BTW - by the time you read this - I should be on a beach, umbrella drink in hand....
Game: Top Golf
Platform: The Top Golf facility in Alexandria, VA
Imagine a really tricked out practice range. Or a live version of a golf simulator.
That's this place.
The game is played with the following:
- 20 balls with a chip inside that has your name registered in it.
- A large field with flags and holes.
- Golf clubs.
Try to aim the ball at the holes. If the ball drops in one of the holes, you score. The score is based on how close you are to the flag. The ball doesn't make it in the hole - you don't get points.

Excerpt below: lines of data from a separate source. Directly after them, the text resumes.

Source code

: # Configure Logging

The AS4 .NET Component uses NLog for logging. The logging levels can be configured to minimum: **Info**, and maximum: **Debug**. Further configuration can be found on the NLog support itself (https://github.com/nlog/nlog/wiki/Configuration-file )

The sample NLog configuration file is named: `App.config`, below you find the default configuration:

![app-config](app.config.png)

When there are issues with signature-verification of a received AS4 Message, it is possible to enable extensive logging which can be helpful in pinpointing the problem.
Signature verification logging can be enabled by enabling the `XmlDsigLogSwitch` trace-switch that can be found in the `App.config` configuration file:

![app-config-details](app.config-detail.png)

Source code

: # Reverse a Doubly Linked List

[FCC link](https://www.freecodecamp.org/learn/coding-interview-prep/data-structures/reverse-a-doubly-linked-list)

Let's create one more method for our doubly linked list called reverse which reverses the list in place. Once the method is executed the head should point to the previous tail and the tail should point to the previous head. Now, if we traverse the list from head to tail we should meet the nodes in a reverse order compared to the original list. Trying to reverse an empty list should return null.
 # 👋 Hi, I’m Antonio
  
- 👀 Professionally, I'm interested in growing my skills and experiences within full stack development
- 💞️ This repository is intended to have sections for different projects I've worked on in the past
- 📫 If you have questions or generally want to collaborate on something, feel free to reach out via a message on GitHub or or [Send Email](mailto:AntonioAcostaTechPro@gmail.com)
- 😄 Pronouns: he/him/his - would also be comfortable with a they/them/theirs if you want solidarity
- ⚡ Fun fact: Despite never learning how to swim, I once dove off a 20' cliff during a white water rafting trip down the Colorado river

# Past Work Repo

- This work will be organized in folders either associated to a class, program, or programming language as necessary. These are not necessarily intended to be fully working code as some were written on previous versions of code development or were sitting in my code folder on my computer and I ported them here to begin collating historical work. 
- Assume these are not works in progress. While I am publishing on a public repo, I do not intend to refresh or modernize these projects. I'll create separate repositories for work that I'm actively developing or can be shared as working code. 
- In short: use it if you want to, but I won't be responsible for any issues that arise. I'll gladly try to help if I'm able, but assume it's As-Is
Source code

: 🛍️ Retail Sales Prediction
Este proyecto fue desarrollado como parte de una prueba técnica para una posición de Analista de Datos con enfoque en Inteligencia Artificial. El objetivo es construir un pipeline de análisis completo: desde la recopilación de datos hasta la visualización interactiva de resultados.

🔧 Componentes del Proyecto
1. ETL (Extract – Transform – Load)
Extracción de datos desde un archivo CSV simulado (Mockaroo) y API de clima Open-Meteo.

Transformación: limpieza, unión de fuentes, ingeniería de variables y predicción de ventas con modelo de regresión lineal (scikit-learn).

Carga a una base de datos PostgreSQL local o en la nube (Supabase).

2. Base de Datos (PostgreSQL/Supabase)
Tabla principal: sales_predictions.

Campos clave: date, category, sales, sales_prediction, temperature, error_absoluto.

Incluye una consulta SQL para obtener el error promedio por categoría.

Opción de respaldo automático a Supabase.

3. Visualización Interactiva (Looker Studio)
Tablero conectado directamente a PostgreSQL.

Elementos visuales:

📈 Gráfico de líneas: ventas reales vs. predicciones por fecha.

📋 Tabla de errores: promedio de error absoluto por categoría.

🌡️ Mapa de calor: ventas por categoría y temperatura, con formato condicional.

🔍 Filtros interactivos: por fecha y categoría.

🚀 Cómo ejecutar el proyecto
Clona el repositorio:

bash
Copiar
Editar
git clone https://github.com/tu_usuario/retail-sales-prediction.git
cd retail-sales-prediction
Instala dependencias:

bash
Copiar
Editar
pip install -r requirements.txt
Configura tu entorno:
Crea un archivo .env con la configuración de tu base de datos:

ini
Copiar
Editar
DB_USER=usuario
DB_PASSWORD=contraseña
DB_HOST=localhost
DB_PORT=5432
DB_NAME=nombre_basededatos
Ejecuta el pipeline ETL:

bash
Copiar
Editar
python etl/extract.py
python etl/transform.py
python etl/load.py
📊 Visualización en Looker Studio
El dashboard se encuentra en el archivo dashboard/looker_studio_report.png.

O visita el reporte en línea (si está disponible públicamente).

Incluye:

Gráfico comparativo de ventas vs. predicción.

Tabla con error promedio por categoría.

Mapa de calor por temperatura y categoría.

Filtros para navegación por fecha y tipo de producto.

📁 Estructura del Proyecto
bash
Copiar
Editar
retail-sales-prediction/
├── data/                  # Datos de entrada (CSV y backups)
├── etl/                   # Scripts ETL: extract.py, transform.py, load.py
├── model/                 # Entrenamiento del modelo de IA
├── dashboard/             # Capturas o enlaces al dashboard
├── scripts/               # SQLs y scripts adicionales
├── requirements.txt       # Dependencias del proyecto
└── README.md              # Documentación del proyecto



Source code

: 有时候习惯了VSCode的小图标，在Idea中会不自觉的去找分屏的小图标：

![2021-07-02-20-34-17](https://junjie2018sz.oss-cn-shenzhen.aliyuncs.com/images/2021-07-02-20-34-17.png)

Here's a link to the FAQs.
Is the game fun? Why? What I like about this setup is that you have a target you shoot at. The Top Golf folks have done a nice job of modifying their games for different levels and objectives. The standard Top Golf game allows you to aim at any flag - but if you accidentally get it in another flag, that's OK too. Other games are not so forgiving.
Do I want to play this repeatedly? It's pricier than the practice range. However, if I either want to goof off / play with friends and it's too crummy for a round OR I want to accomplish something very particular with more detailed distance feedback than I get from the practice range - this is a good place to go.
What did I learn playing it? That I am still crummy at golf.
First - the competition aspect. If I play with friends - I find that I am more inclined to practice distances that I am already strong at (the yellow flags at 75 yards out get LOTS of play from me). Depending on the objective - this may or may not be a good thing. In this last session - my strategy probably served to improve the accuracy of my mid-range game, but did NOTHING to help my distance.
Second - the allowance for slop. Top Golf has a series of games - some games require you to hit a specific target. Others allow you to hit ANY target. For first time / beginner golfers, the fact that you can still get points even if you don't hit it where you are aiming may be motivating. For more advanced golfers, misses might be inadvertently rewarded and potentially result in bad habits - like the time I was aiming at the green flag (125 yards out) and hit a fantastic shot into the brown flag (150 yards out). If I were on a REAL golf course - that baby would be in the woods / water / sand.
What element(s) can I use when designing a game at work?
When choosing to develop a competitive element, it's good to make sure that the act of competition does not inadvertently undermine the objective.
When designing the rewards structure, make sure you are not rewarding slop while keeping beginners motivated. Top Golf addresses this through different games - but the default game is pretty loose.